Shoulder joint replacement surgery is performed under a general anesthetic.

Length of shoulder replacement surgery
The procedure usually takes approximately two hours, however the preoperative preparation and the postoperative recovery may add several hours to this time. Patients often spend two hours in the recovery room and two to four days in the hospital after surgery.

Pain and pain management
Recovery of comfort and function after shoulder arthroplasty continues for the first year after surgery. The rehabilitation is carried out largely by the patient under the supervision of the surgeon.
Shoulder replacement arthroplasty is a major surgical procedure that involves cutting of skin, tendons and bone. The pain from this surgery is managed by the anesthetic and by pain medications. Immediately after surgery, strong medications (such as morphine or Demerol) are often given by injection. Within a day or so, oral pain medications (such as hydrocodone or Tylenol with codeine) are usually sufficient.

Use of medications
Initially pain medication is usually administered intravenously or intramuscularly. Sometimes patient controlled analgesia (PCA) is used to allow the patient to administer the medication as it is needed. Hydrocodone or Tylenol with codeine are taken by mouth. Intravenous pain medications are usually needed only for the first day or two after the procedure. Oral pain medications are usually needed only for the first two weeks after the procedure.

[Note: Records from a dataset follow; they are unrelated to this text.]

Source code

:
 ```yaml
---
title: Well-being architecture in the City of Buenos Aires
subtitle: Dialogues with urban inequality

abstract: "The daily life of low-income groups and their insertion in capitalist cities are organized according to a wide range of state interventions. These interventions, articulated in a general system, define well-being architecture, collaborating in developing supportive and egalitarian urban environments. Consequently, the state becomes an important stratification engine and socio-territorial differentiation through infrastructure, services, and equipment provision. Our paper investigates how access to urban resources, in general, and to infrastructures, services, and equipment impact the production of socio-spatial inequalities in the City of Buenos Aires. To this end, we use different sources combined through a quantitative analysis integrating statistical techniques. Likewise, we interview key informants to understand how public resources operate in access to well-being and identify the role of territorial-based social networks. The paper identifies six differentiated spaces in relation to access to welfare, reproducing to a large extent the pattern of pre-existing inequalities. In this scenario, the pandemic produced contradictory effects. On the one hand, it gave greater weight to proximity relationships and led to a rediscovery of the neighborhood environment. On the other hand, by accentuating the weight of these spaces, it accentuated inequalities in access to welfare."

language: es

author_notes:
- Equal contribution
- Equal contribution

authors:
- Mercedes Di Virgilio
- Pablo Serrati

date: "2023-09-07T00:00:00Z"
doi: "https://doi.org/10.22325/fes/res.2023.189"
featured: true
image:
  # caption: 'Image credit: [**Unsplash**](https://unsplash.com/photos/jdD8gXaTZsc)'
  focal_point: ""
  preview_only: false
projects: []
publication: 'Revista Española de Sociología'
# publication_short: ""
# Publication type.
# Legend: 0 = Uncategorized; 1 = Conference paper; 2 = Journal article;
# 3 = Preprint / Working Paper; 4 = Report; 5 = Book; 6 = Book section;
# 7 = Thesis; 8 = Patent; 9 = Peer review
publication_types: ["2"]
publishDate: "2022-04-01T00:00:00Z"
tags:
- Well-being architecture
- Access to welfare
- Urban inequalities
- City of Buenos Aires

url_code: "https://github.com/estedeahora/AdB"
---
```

Effectiveness of medications
Pain medications can be very powerful and effective. Their proper use lies in the balancing of their pain relieving effect and their other, less desirable effects. Good pain control is an important part of the postoperative management.

Important side effects
Pain medications can cause drowsiness, slowness of breathing, difficulties in emptying the bladder and bowel, nausea, vomiting and allergic reactions. Patients who have taken substantial narcotic medications in the recent past may find that usual doses of pain medication are less effective. For some patients, balancing the benefit and the side effects of pain medication is challenging. Patients should notify their surgeon if they have had previous difficulties with pain medication or pain control.